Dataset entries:
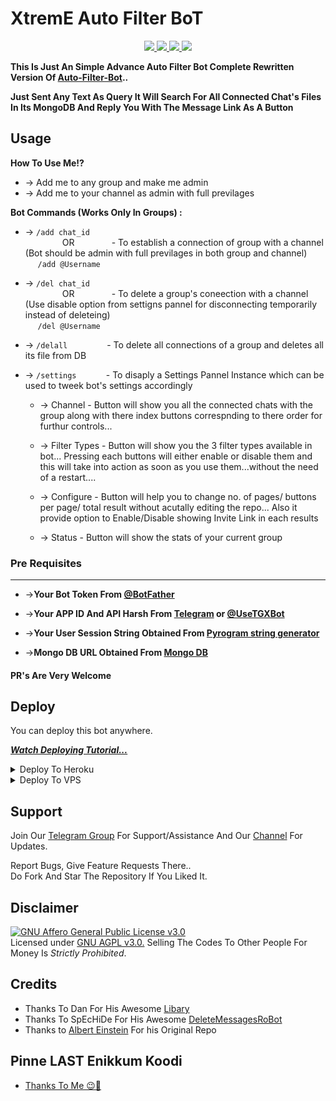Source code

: # XtremE Auto Filter BoT

<p align="center">
  <a href="https://github.com/neera-j/auto-filter-xtreme/stargazers">
    <img src="https://img.shields.io/github/stars/neera-j?style=social">

  </a>
  
  <a href="https://github.com/neera-j/auto-filter-xtreme/fork">
    <img src="https://img.shields.io/github/forks/neera-j/auto-filter-xtreme?style=social">

  </a> 
    <a href="https://github.com/neera-j/auto-filter-xtreme">
    <img src="https://img.shields.io/github/languages/code-size/neera-j/auto-filter-xtreme?style=social">

  </a> 
  
<a href="https://github.com/neera-j?tab=followers">
    <img src="https://img.shields.io/github/followers/neera-j?style=social">

  </a> 
</p>

__This Is Just An Simple Advance Auto Filter Bot Complete Rewritten Version Of [Auto-Filter-Bot](https://github.com/neera-j/auto-filter-v3-by-cp-botz)..__

__Just Sent Any Text As Query It Will Search For All Connected Chat's Files In Its MongoDB And Reply You With The Message Link As A Button__


## Usage

**__How To Use Me!?__**

* -> Add me to any group and make me admin<br>
* -> Add me to your channel as admin with full previlages

**Bot Commands (Works Only In Groups) :**


  * -> `/add chat_id`<br>
     &nbsp;&nbsp;&nbsp;&nbsp;&nbsp;&nbsp;&nbsp;&nbsp;&nbsp;&nbsp;&nbsp;&nbsp;&nbsp;&nbsp;
OR
     &nbsp;&nbsp;&nbsp;&nbsp;&nbsp;&nbsp;&nbsp;&nbsp;&nbsp;&nbsp;&nbsp;&nbsp;&nbsp;&nbsp;- To establish a connection of group with a channel (Bot should be admin with full previlages in both group and channel)<br>
    &nbsp;&nbsp;&nbsp;&nbsp;&nbsp;`/add @Username`


  * -> `/del chat_id`<br>
     &nbsp;&nbsp;&nbsp;&nbsp;&nbsp;&nbsp;&nbsp;&nbsp;&nbsp;&nbsp;&nbsp;&nbsp;&nbsp;&nbsp;
OR 
    &nbsp;&nbsp;&nbsp;&nbsp;&nbsp;&nbsp;&nbsp;&nbsp;&nbsp;&nbsp;&nbsp;&nbsp;&nbsp;&nbsp;- To delete a group's coneection with a channel (Use disable option from settigns pannel for disconnecting temporarily instead of deleteing)<br>
    &nbsp;&nbsp;&nbsp;&nbsp; `/del @Username`


  * -> `/delall`&nbsp;&nbsp;&nbsp;&nbsp;&nbsp;&nbsp;&nbsp;&nbsp;&nbsp;&nbsp;&nbsp;&nbsp;&nbsp;&nbsp;&nbsp; - To delete all connections of a group and deletes all its file from DB
  
  * -> `/settings`&nbsp;&nbsp;&nbsp;&nbsp;&nbsp;&nbsp;&nbsp;&nbsp;&nbsp;&nbsp;&nbsp; -  To disaply a Settings Pannel Instance which can be used to tweek bot's settings accordingly

    * -> Channel - Button will show you all the connected chats with the group along with there index buttons correspnding to there order for furthur controls...

    * -> Filter Types - Button will show you the 3 filter types available in bot... Pressing each buttons will either enable or disable them and this will take into action as soon as you use them...without the need of a restart....

    * -> Configure - Button will help you to change no. of pages/ buttons per page/ total result without acutally editing the repo... Also it provide option to Enable/Disable  showing Invite Link in each results

    * -> Status - Button will show the stats of your current group

### Pre Requisites 
------------------
* ->__Your Bot Token From [@BotFather](http://www.telegram.dog/BotFather)__

* ->__Your APP ID And API Harsh From [Telegram](http://www.my.telegram.org) or [@UseTGXBot](http://www.telegram.dog/UseTGXBot)__

* ->__Your User Session String Obtained From [Pyrogram string generator](https://replit.com/@neera-j/pyro-session-generator)__

* ->__Mongo DB URL Obtained From [Mongo DB](http://www.mongodb.com)__

#### PR's Are Very Welcome

## Deploy
You can deploy this bot anywhere.

<i>**[Watch Deploying Tutorial...](https://youtu.be/KTearEPhumc)**</i>

<details><summary>Deploy To Heroku</summary>
<p>
<br>
<a href="https://heroku.com/deploy?template=https://github.com/neera-j/auto-filter-xtreme/tree/main">
  <img src="https://www.herokucdn.com/deploy/button.svg" alt="Deploy">
</a>
</p>
</details>

<details><summary>Deploy To VPS</summary>
<p>
<pre>
git clone https://github.com/neera-j/Adv-Auto-Filter-Bot-V2
cd Adv-Auto-Filter-Bot-V2
pip3 install -r requirements.txt
# Change The Vars Of bot/__init__.py File Accordingly
python3 -m bot
</pre>
</p>
</details>

## Support   
Join Our [Telegram Group](https://www.telegram.dog/cpbotssupport) For Support/Assistance And Our [Channel](https://www.telegram.dog/cpbotz) For Updates.   
   
Report Bugs, Give Feature Requests There..   
Do Fork And Star The Repository If You Liked It.

## Disclaimer
[![GNU Affero General Public License v3.0](https://www.gnu.org/graphics/agplv3-155x51.png)](https://www.gnu.org/licenses/agpl-3.0.en.html#header)    
Licensed under [GNU AGPL v3.0.](https://github.com/neera-j/auto-filter-v3-by-cp-botz/blob/main/LICENSE)
Selling The Codes To Other People For Money Is *Strictly Prohibited*.


## Credits

 - Thanks To Dan For His Awesome [Libary](https://github.com/pyrogram/pyrogram)
 - Thanks To SpEcHiDe For His Awesome [DeleteMessagesRoBot](https://github.com/SpEcHiDe/DeleteMessagesRoBot)
 - Thanks to  [Albert Einstein](https://github.com/AlbertEinsteinTG) For his Original Repo
## Pinne LAST Enikkum Koodi
 - [Thanks To Me 😉👀](https://github.com/neera-j)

• PROBLEM DESCRIPTION
Nothing but lines that contain "Awesome" should appear in the answer. Copy each from the records.

• RESPONSE BELOW
 - Thanks To Dan For His Awesome [Libary](https://github.com/pyrogram/pyrogram)
 - Thanks To SpEcHiDe For His Awesome [DeleteMessagesRoBot](https://github.com/SpEcHiDe/DeleteMessagesRoBot)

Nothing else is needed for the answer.